» **THE INPUT**:
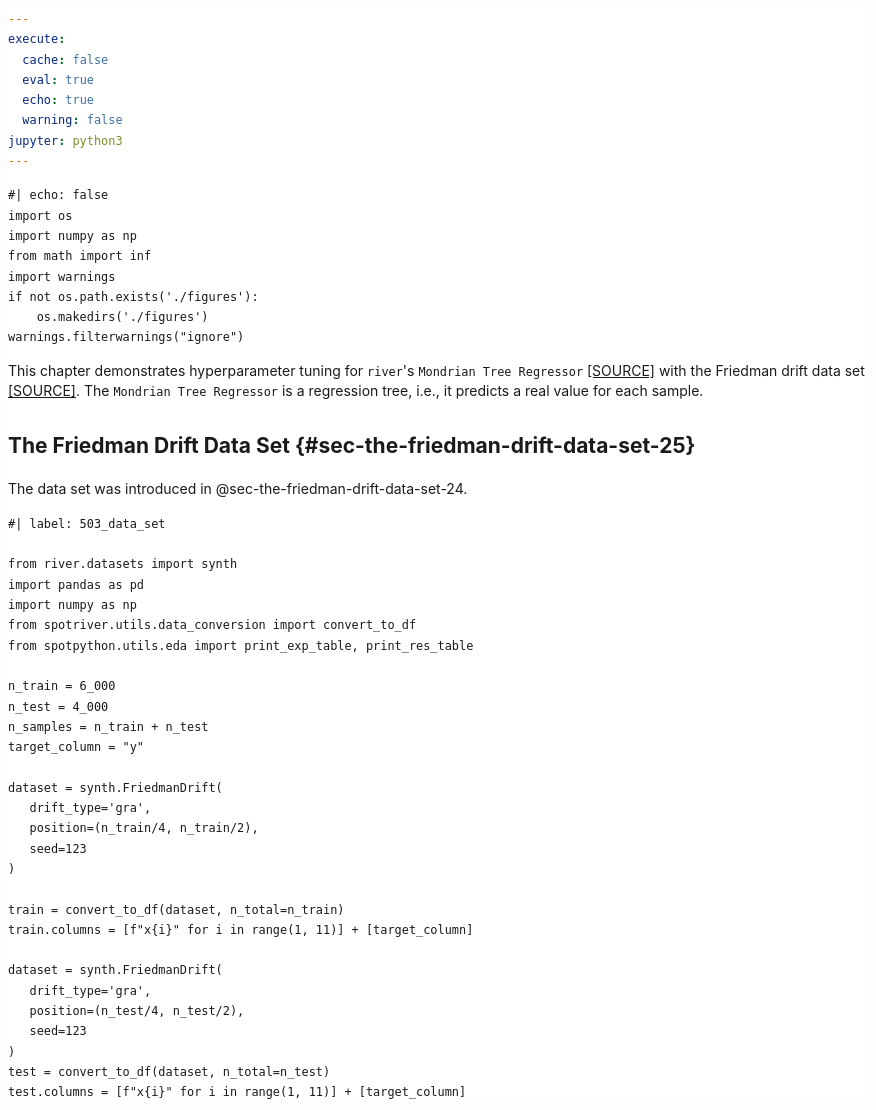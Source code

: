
 ```yaml
---
execute:
  cache: false
  eval: true
  echo: true
  warning: false
jupyter: python3
---
```


```{python}
#| echo: false
import os
import numpy as np
from math import inf
import warnings
if not os.path.exists('./figures'):
    os.makedirs('./figures')
warnings.filterwarnings("ignore")
```

This chapter demonstrates hyperparameter tuning for `river`'s `Mondrian Tree Regressor` [[SOURCE]](https://riverml.xyz/latest/api/forest/AMFRegressor/) with the Friedman drift data set [[SOURCE]](https://riverml.xyz/0.18.0/api/datasets/synth/FriedmanDrift/). The `Mondrian Tree Regressor` is a regression tree, i.e., it predicts a real value for each sample.

## The Friedman Drift Data Set {#sec-the-friedman-drift-data-set-25}

The data set was introduced in @sec-the-friedman-drift-data-set-24.

```{python}
#| label: 503_data_set

from river.datasets import synth
import pandas as pd
import numpy as np
from spotriver.utils.data_conversion import convert_to_df
from spotpython.utils.eda import print_exp_table, print_res_table

n_train = 6_000
n_test = 4_000
n_samples = n_train + n_test
target_column = "y"

dataset = synth.FriedmanDrift(
   drift_type='gra',
   position=(n_train/4, n_train/2),
   seed=123
)

train = convert_to_df(dataset, n_total=n_train)
train.columns = [f"x{i}" for i in range(1, 11)] + [target_column]

dataset = synth.FriedmanDrift(
   drift_type='gra',
   position=(n_test/4, n_test/2),
   seed=123
)
test = convert_to_df(dataset, n_total=n_test)
test.columns = [f"x{i}" for i in range(1, 11)] + [target_column]
```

» **ASSIGNMENT**: Give the records back exactly. Leave the pictures out.

» **EXERCISE RESULT**:
Source code

:
 ```yaml
---
execute:
  cache: false
  eval: true
  echo: true
  warning: false
jupyter: python3
---
```


```{python}
#| echo: false
import os
import numpy as np
from math import inf
import warnings
if not os.path.exists('./figures'):
    os.makedirs('./figures')
warnings.filterwarnings("ignore")
```

This chapter demonstrates hyperparameter tuning for `river`'s `Mondrian Tree Regressor` [[SOURCE]](https://riverml.xyz/latest/api/forest/AMFRegressor/) with the Friedman drift data set [[SOURCE]](https://riverml.xyz/0.18.0/api/datasets/synth/FriedmanDrift/). The `Mondrian Tree Regressor` is a regression tree, i.e., it predicts a real value for each sample.

## The Friedman Drift Data Set {#sec-the-friedman-drift-data-set-25}

The data set was introduced in @sec-the-friedman-drift-data-set-24.

```{python}
#| label: 503_data_set

from river.datasets import synth
import pandas as pd
import numpy as np
from spotriver.utils.data_conversion import convert_to_df
from spotpython.utils.eda import print_exp_table, print_res_table

n_train = 6_000
n_test = 4_000
n_samples = n_train + n_test
target_column = "y"

dataset = synth.FriedmanDrift(
   drift_type='gra',
   position=(n_train/4, n_train/2),
   seed=123
)

train = convert_to_df(dataset, n_total=n_train)
train.columns = [f"x{i}" for i in range(1, 11)] + [target_column]

dataset = synth.FriedmanDrift(
   drift_type='gra',
   position=(n_test/4, n_test/2),
   seed=123
)
test = convert_to_df(dataset, n_total=n_test)
test.columns = [f"x{i}" for i in range(1, 11)] + [target_column]
```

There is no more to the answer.